A Synergistic Dual-Atom Sites Nanozyme Augments Immunogenic Cell Death for Efficient Immunotherapy

Abstract

Inducing immunogenic cell death (ICD) is a promising approach to elicit enduring antitumor immune responses. Hence, extensive efforts are being made to develop ICD inducers. Herein, a cascaded dual-atom nanozyme with Fe and Cu sites (FeCu-DA) as an efficient ICD inducer is presented. The Fe and Cu dual-atom sites synergistically enhance peroxidase (POD) and catalase activities, effectively converting intratumoral hydrogen peroxide (H₂O₂) to hydroxyl radicals (·OH) and oxygen (O₂).
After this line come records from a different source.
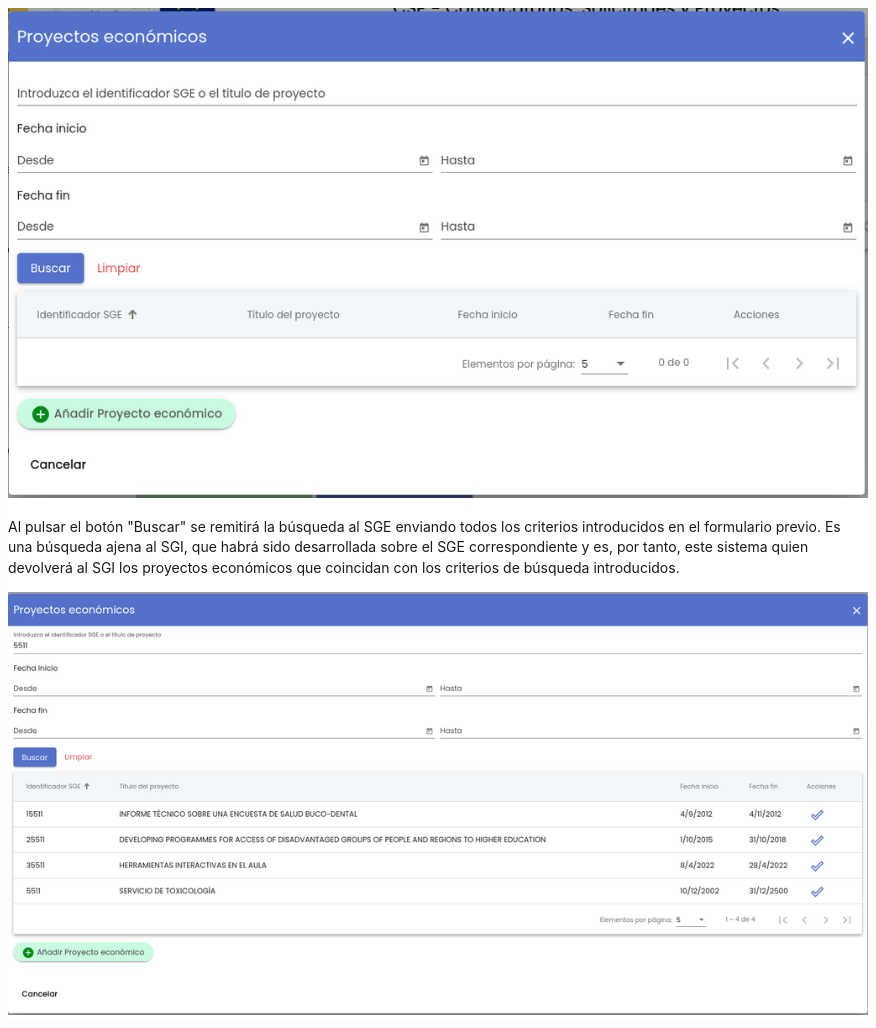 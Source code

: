 ![](/attachments/597852732/597883553.png)

  


Al pulsar el botón "Buscar" se remitirá la búsqueda al SGE enviando todos los criterios introducidos en el formulario previo. Es una búsqueda ajena al SGI, que habrá sido desarrollada sobre el SGE correspondiente y es, por tanto, este sistema quien devolverá al SGI los proyectos económicos que coincidan con los criterios de búsqueda introducidos.

![](/attachments/597852732/597883562.png)
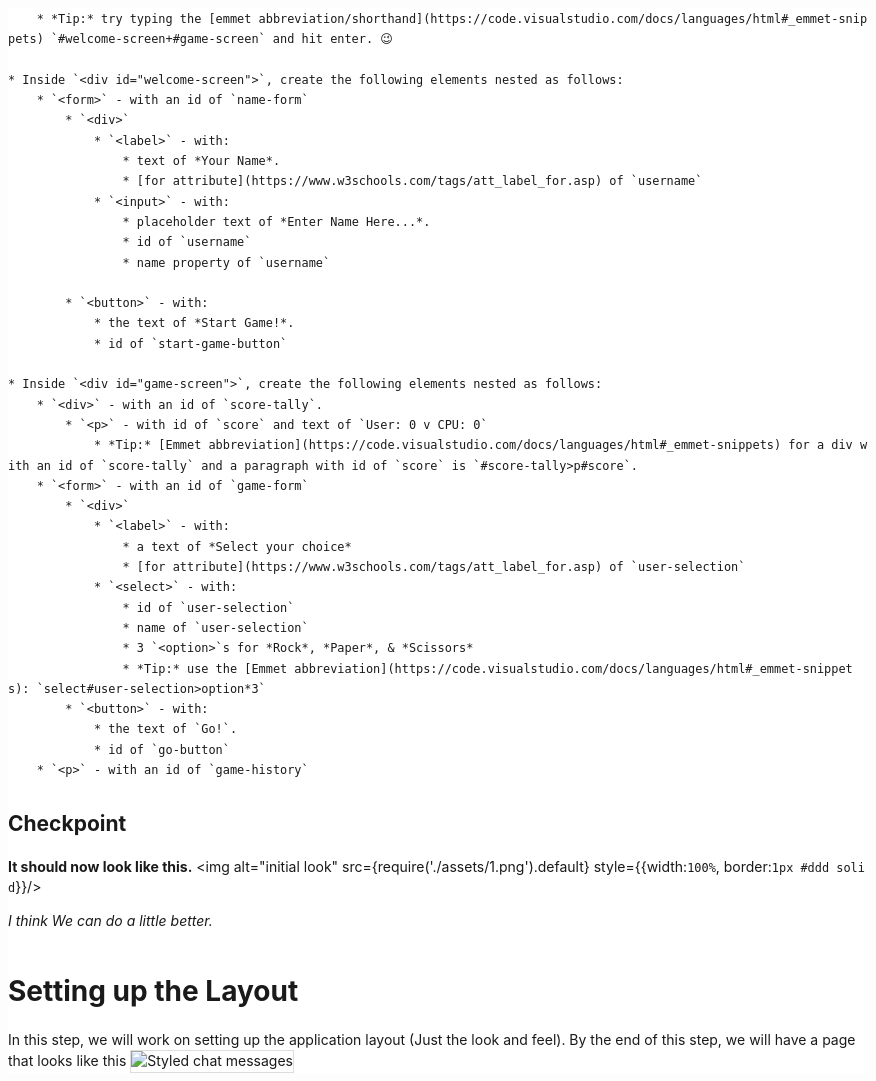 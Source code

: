         * *Tip:* try typing the [emmet abbreviation/shorthand](https://code.visualstudio.com/docs/languages/html#_emmet-snippets) `#welcome-screen+#game-screen` and hit enter. 😉

    * Inside `<div id="welcome-screen">`, create the following elements nested as follows:
        * `<form>` - with an id of `name-form`
            * `<div>` 
                * `<label>` - with: 
                    * text of *Your Name*.
                    * [for attribute](https://www.w3schools.com/tags/att_label_for.asp) of `username`
                * `<input>` - with:
                    * placeholder text of *Enter Name Here...*.
                    * id of `username`
                    * name property of `username`

            * `<button>` - with:
                * the text of *Start Game!*.
                * id of `start-game-button`

    * Inside `<div id="game-screen">`, create the following elements nested as follows:
        * `<div>` - with an id of `score-tally`.
            * `<p>` - with id of `score` and text of `User: 0 v CPU: 0`
                * *Tip:* [Emmet abbreviation](https://code.visualstudio.com/docs/languages/html#_emmet-snippets) for a div with an id of `score-tally` and a paragraph with id of `score` is `#score-tally>p#score`.
        * `<form>` - with an id of `game-form`
            * `<div>` 
                * `<label>` - with:
                    * a text of *Select your choice*
                    * [for attribute](https://www.w3schools.com/tags/att_label_for.asp) of `user-selection`
                * `<select>` - with:
                    * id of `user-selection` 
                    * name of `user-selection`
                    * 3 `<option>`s for *Rock*, *Paper*, & *Scissors*
                    * *Tip:* use the [Emmet abbreviation](https://code.visualstudio.com/docs/languages/html#_emmet-snippets): `select#user-selection>option*3`
            * `<button>` - with:
                * the text of `Go!`.
                * id of `go-button`
        * `<p>` - with an id of `game-history`

## Checkpoint
**It should now look like this.**
<img alt="initial look" src={require('./assets/1.png').default} style={{width:`100%`, border:`1px #ddd solid`}}/>

*I think We can do a little better.*


# Setting up the Layout

In this step, we will work on setting up the application layout (Just the look and feel). By the end of this step, we will have a page that looks like this 
<img alt="Styled chat messages" src="../assets/4.png" style="width:100%; border:1px #ddd solid;"/>

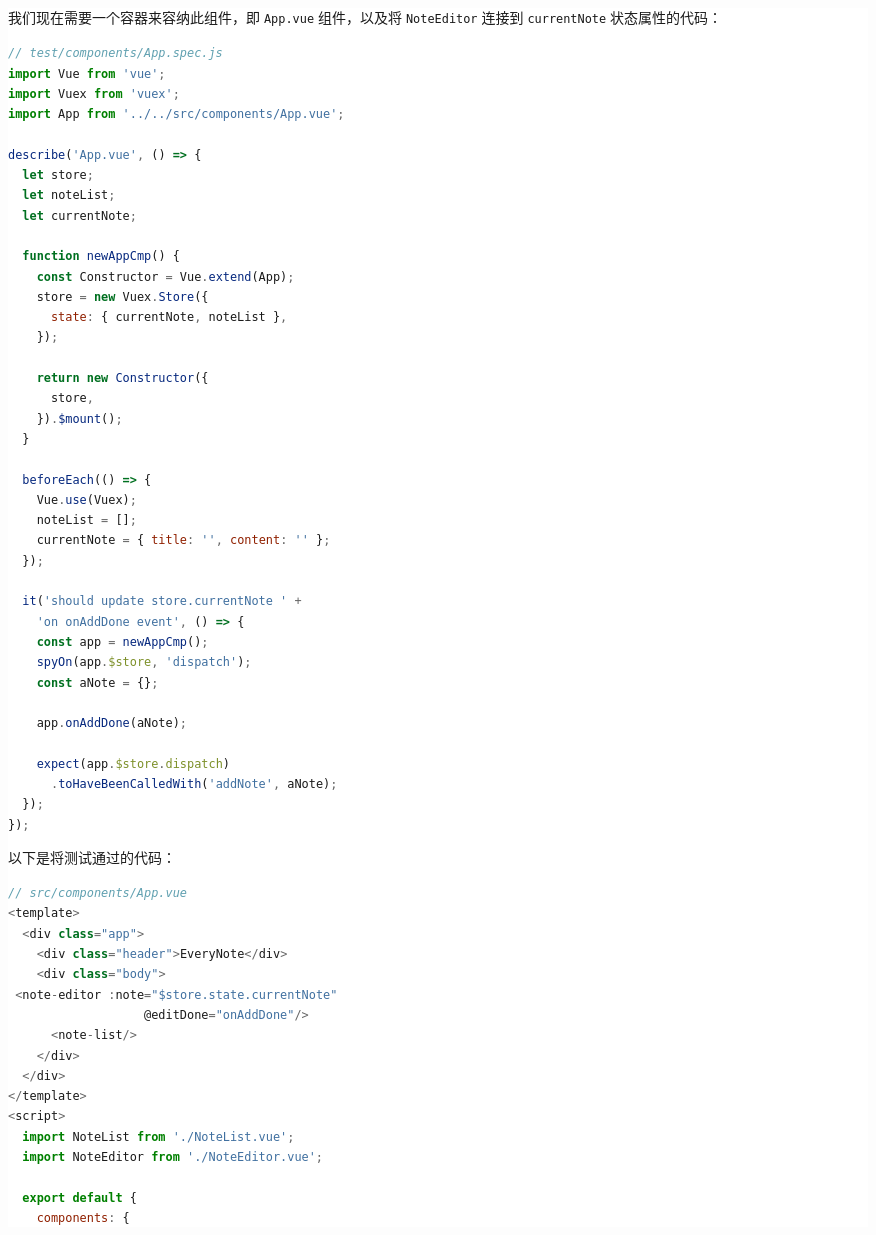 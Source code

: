 我们现在需要一个容器来容纳此组件，即 `App.vue` 组件，以及将 `NoteEditor` 连接到 `currentNote` 状态属性的代码：

```js
// test/components/App.spec.js
import Vue from 'vue';
import Vuex from 'vuex';
import App from '../../src/components/App.vue';

describe('App.vue', () => {
  let store;
  let noteList;
  let currentNote;

  function newAppCmp() {
    const Constructor = Vue.extend(App);
    store = new Vuex.Store({
      state: { currentNote, noteList },
    });

    return new Constructor({
      store,
    }).$mount();
  }

  beforeEach(() => {
    Vue.use(Vuex);
    noteList = [];
    currentNote = { title: '', content: '' };
  });

  it('should update store.currentNote ' +
    'on onAddDone event', () => {
    const app = newAppCmp();
    spyOn(app.$store, 'dispatch');
    const aNote = {};

    app.onAddDone(aNote);

    expect(app.$store.dispatch)
      .toHaveBeenCalledWith('addNote', aNote);
  });
});

```

以下是将测试通过的代码：

```js
// src/components/App.vue
<template>
  <div class="app">
    <div class="header">EveryNote</div>
    <div class="body">
 <note-editor :note="$store.state.currentNote"
                   @editDone="onAddDone"/>
      <note-list/>
    </div>
  </div>
</template>
<script>
  import NoteList from './NoteList.vue';
  import NoteEditor from './NoteEditor.vue';

  export default {
    components: {
``` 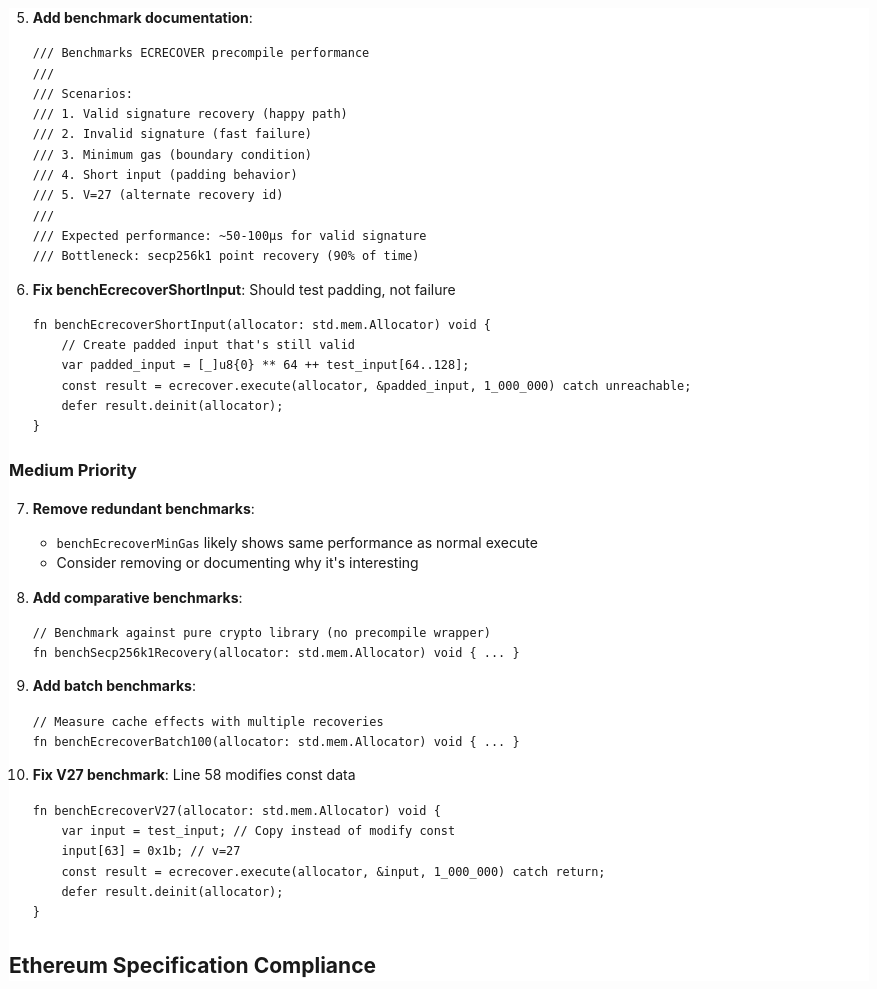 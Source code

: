 5. **Add benchmark documentation**:
   ```zig
   /// Benchmarks ECRECOVER precompile performance
   ///
   /// Scenarios:
   /// 1. Valid signature recovery (happy path)
   /// 2. Invalid signature (fast failure)
   /// 3. Minimum gas (boundary condition)
   /// 4. Short input (padding behavior)
   /// 5. V=27 (alternate recovery id)
   ///
   /// Expected performance: ~50-100µs for valid signature
   /// Bottleneck: secp256k1 point recovery (90% of time)
   ```

6. **Fix benchEcrecoverShortInput**: Should test padding, not failure
   ```zig
   fn benchEcrecoverShortInput(allocator: std.mem.Allocator) void {
       // Create padded input that's still valid
       var padded_input = [_]u8{0} ** 64 ++ test_input[64..128];
       const result = ecrecover.execute(allocator, &padded_input, 1_000_000) catch unreachable;
       defer result.deinit(allocator);
   }
   ```

### Medium Priority
7. **Remove redundant benchmarks**:
   - `benchEcrecoverMinGas` likely shows same performance as normal execute
   - Consider removing or documenting why it's interesting

8. **Add comparative benchmarks**:
   ```zig
   // Benchmark against pure crypto library (no precompile wrapper)
   fn benchSecp256k1Recovery(allocator: std.mem.Allocator) void { ... }
   ```

9. **Add batch benchmarks**:
   ```zig
   // Measure cache effects with multiple recoveries
   fn benchEcrecoverBatch100(allocator: std.mem.Allocator) void { ... }
   ```

10. **Fix V27 benchmark**: Line 58 modifies const data
    ```zig
    fn benchEcrecoverV27(allocator: std.mem.Allocator) void {
        var input = test_input; // Copy instead of modify const
        input[63] = 0x1b; // v=27
        const result = ecrecover.execute(allocator, &input, 1_000_000) catch return;
        defer result.deinit(allocator);
    }
    ```

## Ethereum Specification Compliance
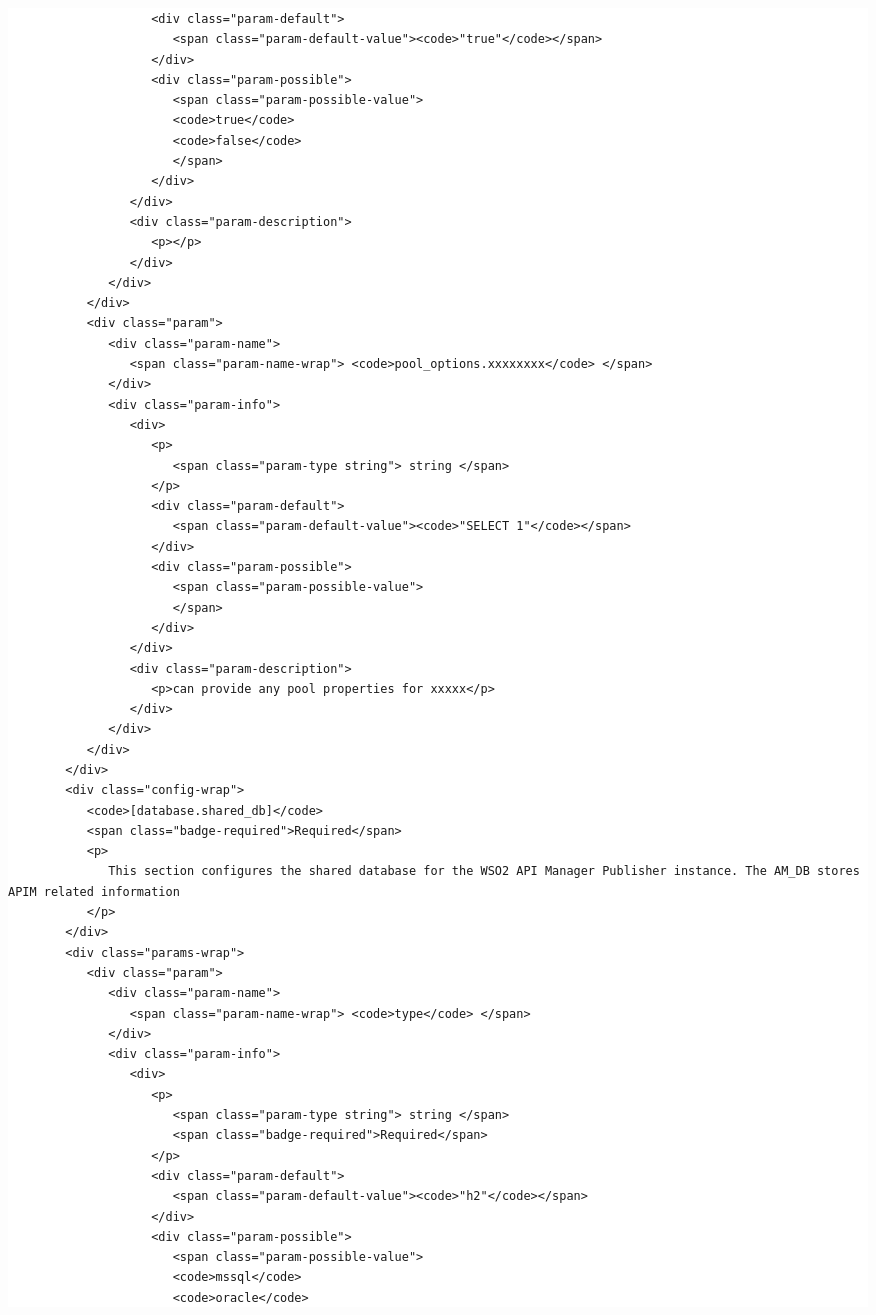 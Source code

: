                         <div class="param-default">
                           <span class="param-default-value"><code>"true"</code></span>
                        </div>
                        <div class="param-possible">
                           <span class="param-possible-value">
                           <code>true</code>
                           <code>false</code>
                           </span>
                        </div>
                     </div>
                     <div class="param-description">
                        <p></p>
                     </div>
                  </div>
               </div>
               <div class="param">
                  <div class="param-name">
                     <span class="param-name-wrap"> <code>pool_options.xxxxxxxx</code> </span>
                  </div>
                  <div class="param-info">
                     <div>
                        <p>
                           <span class="param-type string"> string </span>
                        </p>
                        <div class="param-default">
                           <span class="param-default-value"><code>"SELECT 1"</code></span>
                        </div>
                        <div class="param-possible">
                           <span class="param-possible-value">
                           </span>
                        </div>
                     </div>
                     <div class="param-description">
                        <p>can provide any pool properties for xxxxx</p>
                     </div>
                  </div>
               </div>
            </div>
            <div class="config-wrap">
               <code>[database.shared_db]</code>
               <span class="badge-required">Required</span>
               <p>
                  This section configures the shared database for the WSO2 API Manager Publisher instance. The AM_DB stores APIM related information
               </p>
            </div>
            <div class="params-wrap">
               <div class="param">
                  <div class="param-name">
                     <span class="param-name-wrap"> <code>type</code> </span>
                  </div>
                  <div class="param-info">
                     <div>
                        <p>
                           <span class="param-type string"> string </span>
                           <span class="badge-required">Required</span>
                        </p>
                        <div class="param-default">
                           <span class="param-default-value"><code>"h2"</code></span>
                        </div>
                        <div class="param-possible">
                           <span class="param-possible-value">
                           <code>mssql</code>
                           <code>oracle</code> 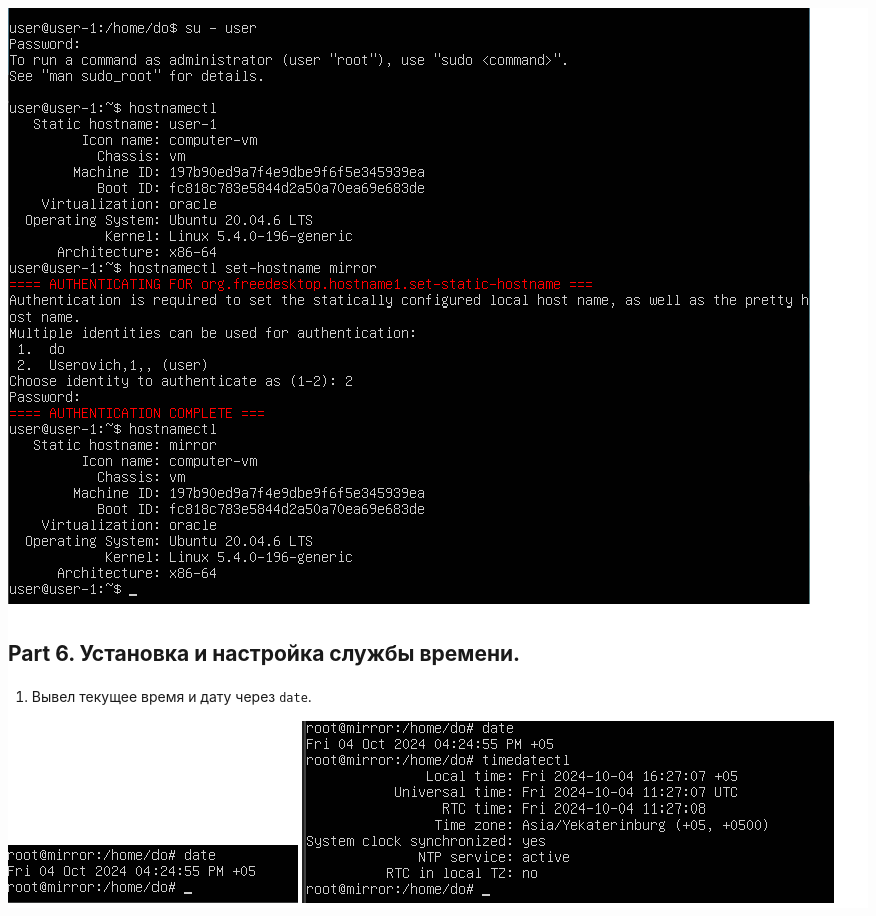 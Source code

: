 ![newname.png](screenshots/newname.png)

## Part 6. Установка и настройка службы времени.

1. Вывел текущее время и дату через `date`.

![timenow.png](screenshots/timenow.png)
![alltimern.png](screenshots/alltimern.png)
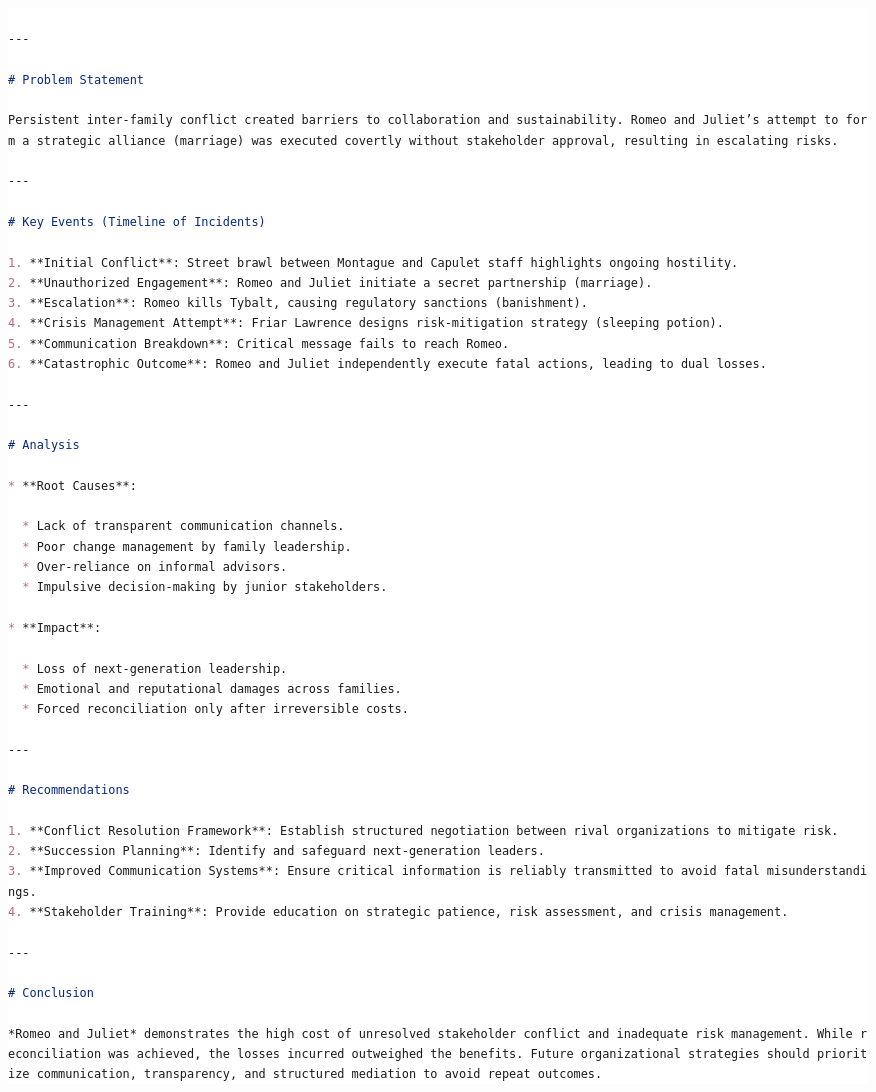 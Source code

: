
 ```md

---

# Problem Statement

Persistent inter-family conflict created barriers to collaboration and sustainability. Romeo and Juliet’s attempt to form a strategic alliance (marriage) was executed covertly without stakeholder approval, resulting in escalating risks.

---

# Key Events (Timeline of Incidents)

1. **Initial Conflict**: Street brawl between Montague and Capulet staff highlights ongoing hostility.
2. **Unauthorized Engagement**: Romeo and Juliet initiate a secret partnership (marriage).
3. **Escalation**: Romeo kills Tybalt, causing regulatory sanctions (banishment).
4. **Crisis Management Attempt**: Friar Lawrence designs risk-mitigation strategy (sleeping potion).
5. **Communication Breakdown**: Critical message fails to reach Romeo.
6. **Catastrophic Outcome**: Romeo and Juliet independently execute fatal actions, leading to dual losses.

---

# Analysis

* **Root Causes**:

  * Lack of transparent communication channels.
  * Poor change management by family leadership.
  * Over-reliance on informal advisors.
  * Impulsive decision-making by junior stakeholders.

* **Impact**:

  * Loss of next-generation leadership.
  * Emotional and reputational damages across families.
  * Forced reconciliation only after irreversible costs.

---

# Recommendations

1. **Conflict Resolution Framework**: Establish structured negotiation between rival organizations to mitigate risk.
2. **Succession Planning**: Identify and safeguard next-generation leaders.
3. **Improved Communication Systems**: Ensure critical information is reliably transmitted to avoid fatal misunderstandings.
4. **Stakeholder Training**: Provide education on strategic patience, risk assessment, and crisis management.

---

# Conclusion

*Romeo and Juliet* demonstrates the high cost of unresolved stakeholder conflict and inadequate risk management. While reconciliation was achieved, the losses incurred outweighed the benefits. Future organizational strategies should prioritize communication, transparency, and structured mediation to avoid repeat outcomes.
```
Moreover, FeCu-DA exhibits superior glutathione-oxidase (GSH-OXD) activity, catalyzing GSH oxidation to generate H₂O₂, enabling cascaded catalysis for sustainable ∙OH generation and reducing reactive oxygen species (ROS) resistance by consuming GSH. Steady–state kinetic analysis and density functional theory calculations indicate that FeCu-DA exhibits a higher catalytic rate and efficiency than Fe single-atom nanozymes (Fe-SA) because of its stronger interactions with H₂O₂. Its POD activity is 948.05 U mg⁻¹, which is 2.8-fold greater than that of Fe-SA. Furthermore, FeCu-DA exhibits impressive photothermal effects and photothermal-enhanced cascaded catalysis kinetics for ROS generation, thereby inducing potent ICD. Combined with anti-PD-L1 antibody (αPD-L1) blockade, FeCu-DA shows synergistic enhancement in treatment under near-infrared irradiation. This study provides insights for designing efficient dual-atom nanozymes and demonstrates their potential in ICD-induced cancer immunotherapy.